I think the problem is that you find the real n-c stuff and...it's OK. It's a bit better than the View, or the Enemy. You can tell your friends about it, and they'll like it, but they've got their own stuff that's a bit better than the Enemy too - so nothing gets much momentum.

But that's OK! Because these quite good non-conformist bands have got a wide virtual support system, lots of people like them, enough to fill out small gigs and get their music heard, not enough to make them famous, but the thing is being liked by 500 people FEELS pretty similar to being liked by 5000 or 50,000: you simply can't process those kind of numbers. In the past I think bands went from being not at all famous to a degree of fame, and the degree was semi-random - a few got enormous, some got NME-level famous, some got a bit below that, but all of them were more famous than the ten mates, a granny and a dog level. But now the net has made the lowest rung of that ladder quantifiable and a lot of people seem happy to stick with that.

Sorry, drunk and burbling, I will try and be more cogent tomorrow.

Date: 2008-07-23 12:26 am (UTC)
From: [identity profile] damnspynovels.livejournal.com
No, you're totally right. And that's the thing... I mean I went to see (The) Verve in 1991 or 1992 when they'd definitely had some column inches in one of the music weeklies, and yet there was still only 30-50 people there - but that was good enough in those days.

And no, I wasn't for a second discounting MySpace as a platform for finding new music - there's just a lot of shit on there that it makes finding the good stuff so much harder. So much so that I don't think I've ever bothered, and the only way I've found myself on there was via a recommendation of a friend via Last.FM.

Re: loosely connected pre-coffee ramble

Date: 2008-07-23 09:45 am (UTC)
From: [identity profile] alexmacpherson.livejournal.com
The Jam are REALLY AWFUL do not check them out! Like seriously soul-suckingly turgid crap. Someone tried to get me into them once and I am not sure if I have spoken to that person since.

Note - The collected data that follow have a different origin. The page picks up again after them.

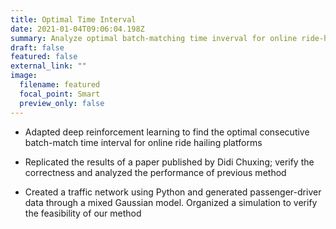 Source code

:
 ```yaml
---
title: Optimal Time Interval
date: 2021-01-04T09:06:04.198Z
summary: Analyze optimal batch-matching time inverval for online ride-hailing platform
draft: false
featured: false
external_link: ""
image:
  filename: featured
  focal_point: Smart
  preview_only: false
---
```

  * Adapted deep reinforcement learning to find the optimal consecutive
  batch-match time interval for online ride hailing platforms

  * Replicated the results of a paper published by Didi Chuxing; verify the
  correctness and analyzed the performance of previous method

  * Created a traffic network using Python and generated passenger-driver data
  through a mixed Gaussian model. Organized a simulation to verify the
  feasibility of our method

Re: loosely connected pre-coffee ramble

Date: 2008-07-23 12:37 pm (UTC)
From: [identity profile] alexmacpherson.livejournal.com
I have exactly the same hate complex for P Weller.

Re: loosely connected pre-coffee ramble

Date: 2008-07-23 12:45 pm (UTC)
From: [identity profile] freakytigger.livejournal.com
The main thing about the Jam is that they had a big fanbase which was also INCREDIBLY loyal: their singles would nearly always go straight in at #1 at a time when this was very rare indeed. (The only other person to do it at the time was Adam Ant and this was a BIG DEAL) So you had Smiths or MCR level devotion to WELLER combined with an actually huge fandom, an unusual combination. For journalists into indie (or the idea of indie) they are pretty much a model of how to be very popular and also very committed, so it's not surprising they're held up as a touchstone.

They're also unusual in terms of Weller breaking up the band at its height and saying "fuck all this, soul music is what matters", which made them even more legendary among some fans, and pissed off others hugely.

I find Weller really annoying but like about a half dozen Jam songs and a handful of Style Council ones.